Determining Encoding of an Archive

R0315 commented 1 year ago

I am hoping someone can either help me with this problem or maybe raise it as an issue. I'm working on a small tool to recursively extract nested archives until there are no more archives, but I'm running into issues with encoding. It may just be because I am a novice, but I see no way to determine the encoding with another library like Ude or something dynamically and then create a readable string out of it.

Right now, I'm seeing a number of zip file entries that convert with symbols and gibberish in their paths. It isn't many at all, but I'd much prefer to find a way to dynamically determine what encoding should be used.

I've seen other posts about this, such as #277, and I also see the comment it is resolved as of 0.18. But I can find no demonstration of how it is resolved.

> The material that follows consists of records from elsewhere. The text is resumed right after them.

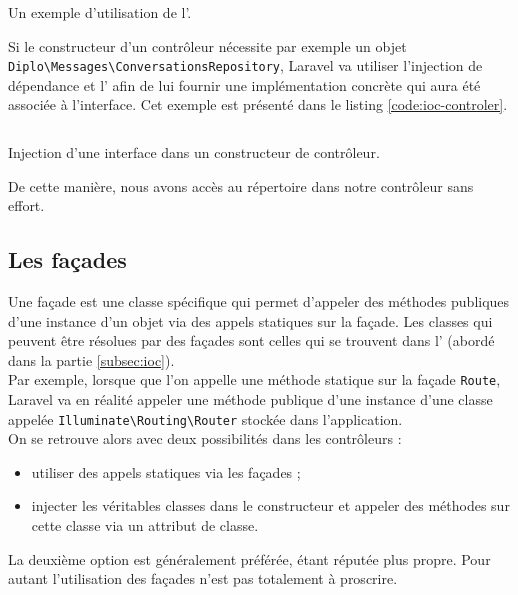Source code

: 		\begin{listing}[H]
			\inputminted[fontsize=\small]{php}{code/iocContainer.php}
			\caption{Un exemple d'utilisation de l'\ioc{}.}
			\label{code:ioc-container}
		\end{listing}

		Si le constructeur d'un contrôleur nécessite par exemple un objet \verb|Diplo\Messages\ConversationsRepository|, Laravel va utiliser l'injection de dépendance et l'\ioc{} afin de lui fournir une implémentation concrète qui aura été associée à l'interface. Cet exemple est présenté dans le listing \ref{code:ioc-controler}.
		\begin{listing}[H]
			\inputminted[fontsize=\small]{php}{code/injectionClass.php}
			\caption{Injection d'une interface dans un constructeur de contrôleur.}
			\label{code:ioc-controler}
		\end{listing}

		De cette manière, nous avons accès au répertoire dans notre contrôleur sans effort.

	\subsection{Les façades}
		Une façade est une classe spécifique qui permet d'appeler des méthodes publiques d'une instance d'un objet via des appels statiques sur la façade. Les classes qui peuvent être résolues par des façades sont celles qui se trouvent dans l'\ioc{} (abordé dans la partie \ref{subsec:ioc}).\\

		Par exemple, lorsque que l'on appelle une méthode statique sur la façade \verb|Route|, Laravel va en réalité appeler une méthode publique d'une instance d'une classe appelée \verb|Illuminate\Routing\Router| stockée dans l'application.\\

		On se retrouve alors avec deux possibilités dans les contrôleurs :
		\begin{itemize}
			\item utiliser des appels statiques via les façades ;
			\item injecter les véritables classes dans le constructeur et appeler des méthodes sur cette classe via un attribut de classe.
		\end{itemize}
		\vspace{10px}
		La deuxième option est généralement préférée, étant réputée plus propre. Pour autant l'utilisation des façades n'est pas totalement à proscrire.

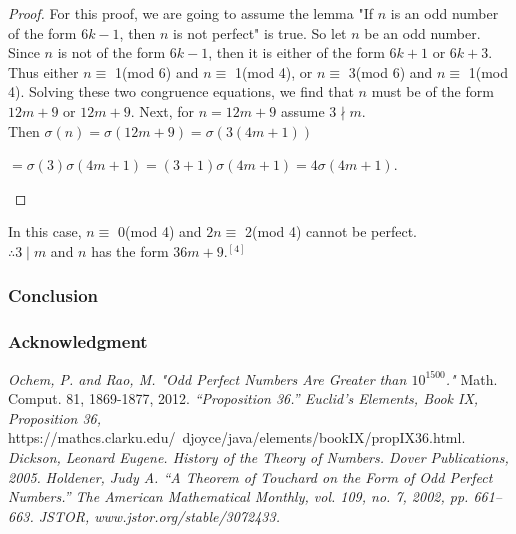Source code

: \documentclass[12pt]{beamer}
\begin{document}
\begin{frame}
\begin{proof}
For this proof, we are going to assume the lemma "If $n$ is an odd number of the form $6k-1$, then $n$ is not perfect" is true.  So let $n$ be an odd number. Since $n$ is not of the form $6k-1$, then it is either of the form $6k+1$ or $6k+3$. Thus either $n \equiv$ 1(mod 6) and $n \equiv$ 1(mod 4), or $n \equiv$ 3(mod 6) and $n \equiv$ 1(mod 4). Solving these two congruence equations, we find that $n$ must be of the form $12m+9$ or $12m+9$. Next, for $n=12m+9$ assume $3 \nmid m$. \\
Then $\sigma (n) = \sigma (12m+9) = \sigma (3(4m+1))$ 
\begin{flushright}
$=\sigma (3) \sigma (4m+1) =(3+1) \sigma (4m+1) = 4\sigma(4m+1)$. 
\end{flushright}
\end{proof}	
\end{frame}
\begin{frame}
In this case, $n \equiv$ 0(mod 4) and $2n \equiv$ 2(mod 4) cannot be perfect. \\
$\therefore 3 \mid m$ and $n$ has the form $36m+9$.$^{[4]}$ 
\end{frame}




\begin{frame}
\frametitle{Conclusion}
\end{frame}

\begin{frame}
\frametitle{Acknowledgment}


\begin{thebibliography}{5}
\textit{Ochem, P. and Rao, M. "Odd Perfect Numbers Are Greater than $10^{1500}$."} Math. Comput. 81, 1869-1877, 2012.
\textit{“Proposition 36.” Euclid's Elements, Book IX, Proposition 36,} https://mathcs.clarku.edu/~djoyce/java/elements/bookIX/propIX36.html.
\textit{Dickson, Leonard Eugene. History of the Theory of Numbers. Dover Publications, 2005.}
\textit{Holdener, Judy A. “A Theorem of Touchard on the Form of Odd Perfect Numbers.” The American Mathematical Monthly, vol. 109, no. 7, 2002, pp. 661–663. JSTOR, www.jstor.org/stable/3072433.}
\end{thebibliography}

\end{frame}
\end{document}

I will share a snippet of my switch where I have a case to handle zip files so you can see how I am accessing the archive. I have tried specifying various encodings but really what I need is a way to dynamically determine the correct encoding or maybe for someone to help me understand something I currently do not and don't know it.

case ".zip":
    using (var archive = ZipArchive.Open(file.FullName))
    {
    foreach (var entry in archive.Entries)
    {
        // perform extraction of the entry
    }
}
break;

adamhathcock commented 1 year ago

Zip files have encoding in them but might not be reliable so it can be overridden. Something might need to change to follow spec

R0315 commented 1 year ago

Zip files have encoding in them but might not be reliable so it can be overridden. Something might need to change to follow spec

I've been looking into this problem a lot over the last several days and learned this. Apparently the spec says utf8 but it's not enforced so it would be whatever else. After thinking about it for a while I did cook up what could be a solution, and I would welcome and appreciate any feedback on this approach.

It seems to me the issue is that the system making the zip could use a different encoding than mine. Thinking about that, I wondered if it may be a good approach to iterate the archive entries, open the entry stream, detect the file character set, and log the count of how many times each one is detected across the archive entries. In the end, bump ASCII from the list. Check the most occurring one (as it seems reasonable to me to conclude this is the authors system encoding)--defaulting to UTF8 if one isn't determined. I welcome any feedback, especially if I am re-inventing the wheel, this is just a bad idea, or there is some better or established method. I am using Ude.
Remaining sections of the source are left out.